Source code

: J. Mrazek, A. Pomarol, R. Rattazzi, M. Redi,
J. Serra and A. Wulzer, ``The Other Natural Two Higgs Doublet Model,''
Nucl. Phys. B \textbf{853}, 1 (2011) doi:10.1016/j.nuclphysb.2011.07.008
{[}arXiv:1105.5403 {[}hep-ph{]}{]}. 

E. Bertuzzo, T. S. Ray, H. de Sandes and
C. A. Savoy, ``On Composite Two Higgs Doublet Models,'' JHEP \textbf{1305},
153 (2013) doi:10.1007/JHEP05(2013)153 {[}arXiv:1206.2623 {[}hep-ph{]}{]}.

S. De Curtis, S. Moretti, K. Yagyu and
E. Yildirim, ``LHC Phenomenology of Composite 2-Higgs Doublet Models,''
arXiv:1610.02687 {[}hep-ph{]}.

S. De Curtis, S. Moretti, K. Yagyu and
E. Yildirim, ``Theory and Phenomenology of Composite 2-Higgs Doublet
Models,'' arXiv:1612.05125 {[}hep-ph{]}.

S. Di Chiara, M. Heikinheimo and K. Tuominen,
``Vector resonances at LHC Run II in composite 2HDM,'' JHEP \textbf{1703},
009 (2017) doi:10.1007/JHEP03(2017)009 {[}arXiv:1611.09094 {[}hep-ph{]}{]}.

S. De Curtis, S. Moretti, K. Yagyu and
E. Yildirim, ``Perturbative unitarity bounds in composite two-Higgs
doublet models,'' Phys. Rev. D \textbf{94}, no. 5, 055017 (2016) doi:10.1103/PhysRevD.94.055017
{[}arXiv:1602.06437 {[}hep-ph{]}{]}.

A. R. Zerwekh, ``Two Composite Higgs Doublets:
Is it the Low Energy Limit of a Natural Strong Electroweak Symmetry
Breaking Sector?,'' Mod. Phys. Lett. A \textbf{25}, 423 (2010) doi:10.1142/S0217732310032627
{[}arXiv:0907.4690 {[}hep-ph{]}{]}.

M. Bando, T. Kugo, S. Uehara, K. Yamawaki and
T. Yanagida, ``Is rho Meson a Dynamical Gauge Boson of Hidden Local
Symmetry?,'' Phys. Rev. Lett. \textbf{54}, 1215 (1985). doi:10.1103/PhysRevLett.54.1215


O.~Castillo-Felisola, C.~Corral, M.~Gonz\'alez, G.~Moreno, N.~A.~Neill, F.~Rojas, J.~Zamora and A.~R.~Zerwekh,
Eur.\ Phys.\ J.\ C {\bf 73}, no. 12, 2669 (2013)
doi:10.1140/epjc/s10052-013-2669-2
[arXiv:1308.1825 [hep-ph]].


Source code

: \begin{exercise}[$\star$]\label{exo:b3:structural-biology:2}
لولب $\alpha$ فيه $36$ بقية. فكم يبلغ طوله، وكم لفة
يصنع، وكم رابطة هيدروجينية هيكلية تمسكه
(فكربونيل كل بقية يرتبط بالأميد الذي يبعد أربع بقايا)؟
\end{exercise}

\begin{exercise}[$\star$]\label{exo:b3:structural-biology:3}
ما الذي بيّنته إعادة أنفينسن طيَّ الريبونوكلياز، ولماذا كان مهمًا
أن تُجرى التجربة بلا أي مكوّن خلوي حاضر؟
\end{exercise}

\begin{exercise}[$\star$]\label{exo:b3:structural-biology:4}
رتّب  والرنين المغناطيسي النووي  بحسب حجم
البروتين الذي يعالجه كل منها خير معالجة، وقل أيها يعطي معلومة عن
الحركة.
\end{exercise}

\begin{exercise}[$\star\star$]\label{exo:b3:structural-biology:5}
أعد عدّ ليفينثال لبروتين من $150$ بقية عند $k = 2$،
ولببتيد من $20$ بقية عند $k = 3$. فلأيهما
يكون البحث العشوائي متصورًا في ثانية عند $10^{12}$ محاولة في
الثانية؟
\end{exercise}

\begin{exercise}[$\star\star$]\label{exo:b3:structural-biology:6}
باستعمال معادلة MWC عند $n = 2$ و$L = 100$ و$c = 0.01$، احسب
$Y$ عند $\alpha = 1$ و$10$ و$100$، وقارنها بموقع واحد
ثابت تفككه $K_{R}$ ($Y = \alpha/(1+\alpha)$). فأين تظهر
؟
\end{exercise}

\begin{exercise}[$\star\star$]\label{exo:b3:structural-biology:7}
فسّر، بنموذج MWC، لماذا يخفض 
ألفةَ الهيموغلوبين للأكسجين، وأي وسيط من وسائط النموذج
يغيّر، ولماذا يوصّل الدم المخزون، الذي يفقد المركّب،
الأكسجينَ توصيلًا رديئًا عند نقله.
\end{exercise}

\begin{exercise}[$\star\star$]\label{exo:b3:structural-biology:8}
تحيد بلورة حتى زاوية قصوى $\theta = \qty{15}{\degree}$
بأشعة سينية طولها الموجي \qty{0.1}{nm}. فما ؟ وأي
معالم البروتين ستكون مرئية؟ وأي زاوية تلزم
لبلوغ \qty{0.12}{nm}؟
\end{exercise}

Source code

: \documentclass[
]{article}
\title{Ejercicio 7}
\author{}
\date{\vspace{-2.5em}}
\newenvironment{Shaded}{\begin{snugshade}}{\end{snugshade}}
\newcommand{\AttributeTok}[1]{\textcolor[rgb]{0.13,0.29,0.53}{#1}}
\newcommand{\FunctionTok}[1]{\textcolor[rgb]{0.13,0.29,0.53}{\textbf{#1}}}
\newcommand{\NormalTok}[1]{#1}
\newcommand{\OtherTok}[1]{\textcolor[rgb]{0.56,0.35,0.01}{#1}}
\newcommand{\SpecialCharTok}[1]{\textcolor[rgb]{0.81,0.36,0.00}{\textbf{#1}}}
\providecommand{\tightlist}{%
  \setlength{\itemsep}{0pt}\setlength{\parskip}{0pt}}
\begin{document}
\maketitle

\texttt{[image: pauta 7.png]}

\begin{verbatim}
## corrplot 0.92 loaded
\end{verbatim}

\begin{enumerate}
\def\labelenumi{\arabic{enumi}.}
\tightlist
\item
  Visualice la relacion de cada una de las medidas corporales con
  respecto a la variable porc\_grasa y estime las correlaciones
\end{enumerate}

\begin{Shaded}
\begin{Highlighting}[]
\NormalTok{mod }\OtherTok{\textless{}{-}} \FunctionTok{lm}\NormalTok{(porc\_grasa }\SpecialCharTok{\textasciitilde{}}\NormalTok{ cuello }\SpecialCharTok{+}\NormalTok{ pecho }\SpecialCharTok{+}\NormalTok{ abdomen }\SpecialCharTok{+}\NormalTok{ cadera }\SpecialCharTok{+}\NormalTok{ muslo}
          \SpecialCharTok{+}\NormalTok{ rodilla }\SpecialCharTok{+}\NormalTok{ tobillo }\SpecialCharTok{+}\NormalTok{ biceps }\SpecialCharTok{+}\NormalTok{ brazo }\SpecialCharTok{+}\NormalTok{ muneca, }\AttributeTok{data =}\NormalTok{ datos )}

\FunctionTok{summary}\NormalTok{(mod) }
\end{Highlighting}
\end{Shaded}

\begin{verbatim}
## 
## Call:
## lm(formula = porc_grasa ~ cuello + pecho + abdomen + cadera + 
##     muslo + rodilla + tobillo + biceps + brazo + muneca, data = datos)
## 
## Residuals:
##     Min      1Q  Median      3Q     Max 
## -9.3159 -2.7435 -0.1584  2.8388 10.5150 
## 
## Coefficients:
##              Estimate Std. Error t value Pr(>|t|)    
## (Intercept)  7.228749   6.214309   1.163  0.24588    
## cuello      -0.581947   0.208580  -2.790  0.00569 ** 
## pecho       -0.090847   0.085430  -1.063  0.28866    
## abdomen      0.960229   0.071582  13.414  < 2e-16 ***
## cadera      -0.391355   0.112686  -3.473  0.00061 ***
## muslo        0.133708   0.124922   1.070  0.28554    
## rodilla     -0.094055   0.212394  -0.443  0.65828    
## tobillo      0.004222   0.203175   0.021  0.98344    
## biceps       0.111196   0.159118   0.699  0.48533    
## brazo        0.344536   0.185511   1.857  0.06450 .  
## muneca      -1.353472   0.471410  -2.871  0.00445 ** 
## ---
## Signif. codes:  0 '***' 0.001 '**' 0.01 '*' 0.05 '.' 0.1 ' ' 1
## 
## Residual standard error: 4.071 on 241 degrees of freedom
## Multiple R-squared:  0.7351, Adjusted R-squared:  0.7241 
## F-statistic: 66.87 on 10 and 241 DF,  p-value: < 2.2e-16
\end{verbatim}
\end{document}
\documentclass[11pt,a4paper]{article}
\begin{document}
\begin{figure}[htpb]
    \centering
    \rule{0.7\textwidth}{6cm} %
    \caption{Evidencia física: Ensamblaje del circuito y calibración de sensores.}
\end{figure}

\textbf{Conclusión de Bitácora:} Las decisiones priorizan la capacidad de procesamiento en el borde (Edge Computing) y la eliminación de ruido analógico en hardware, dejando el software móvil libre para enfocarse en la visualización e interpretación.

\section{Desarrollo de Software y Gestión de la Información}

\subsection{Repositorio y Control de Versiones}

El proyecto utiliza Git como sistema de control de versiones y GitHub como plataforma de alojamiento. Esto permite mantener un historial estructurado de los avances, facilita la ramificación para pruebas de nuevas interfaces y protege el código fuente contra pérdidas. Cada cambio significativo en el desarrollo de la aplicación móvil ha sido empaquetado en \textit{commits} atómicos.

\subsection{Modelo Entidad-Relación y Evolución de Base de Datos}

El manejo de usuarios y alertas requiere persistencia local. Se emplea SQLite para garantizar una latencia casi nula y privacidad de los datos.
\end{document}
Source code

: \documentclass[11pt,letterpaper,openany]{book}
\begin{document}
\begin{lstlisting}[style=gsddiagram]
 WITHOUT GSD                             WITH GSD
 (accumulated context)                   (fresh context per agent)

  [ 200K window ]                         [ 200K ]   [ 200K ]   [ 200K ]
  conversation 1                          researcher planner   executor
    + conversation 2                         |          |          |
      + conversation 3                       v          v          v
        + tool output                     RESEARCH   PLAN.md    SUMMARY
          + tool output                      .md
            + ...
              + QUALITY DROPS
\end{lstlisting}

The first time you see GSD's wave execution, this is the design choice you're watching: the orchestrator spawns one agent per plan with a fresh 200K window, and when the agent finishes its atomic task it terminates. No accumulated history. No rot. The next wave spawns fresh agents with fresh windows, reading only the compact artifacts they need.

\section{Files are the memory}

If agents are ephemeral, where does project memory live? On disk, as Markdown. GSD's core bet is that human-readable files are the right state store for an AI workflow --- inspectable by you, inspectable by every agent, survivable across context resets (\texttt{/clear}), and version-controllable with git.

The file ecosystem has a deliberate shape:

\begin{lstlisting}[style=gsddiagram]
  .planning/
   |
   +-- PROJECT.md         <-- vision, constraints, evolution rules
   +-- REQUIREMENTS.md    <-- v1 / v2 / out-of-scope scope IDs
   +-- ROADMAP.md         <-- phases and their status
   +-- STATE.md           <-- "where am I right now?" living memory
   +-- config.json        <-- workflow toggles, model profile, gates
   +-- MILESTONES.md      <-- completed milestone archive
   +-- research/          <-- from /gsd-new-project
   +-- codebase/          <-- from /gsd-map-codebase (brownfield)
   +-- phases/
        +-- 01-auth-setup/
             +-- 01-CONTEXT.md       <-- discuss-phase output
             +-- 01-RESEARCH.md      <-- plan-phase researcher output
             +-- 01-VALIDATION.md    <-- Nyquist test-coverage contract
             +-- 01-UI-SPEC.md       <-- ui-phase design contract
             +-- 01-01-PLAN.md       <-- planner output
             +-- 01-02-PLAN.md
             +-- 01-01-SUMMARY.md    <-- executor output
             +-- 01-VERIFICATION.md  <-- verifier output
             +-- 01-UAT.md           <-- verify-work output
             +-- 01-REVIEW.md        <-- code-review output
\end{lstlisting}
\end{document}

TASK STATEMENT
Say how many lines in the records contain the string "conversation", and say nothing else.

FINISHED TASK
3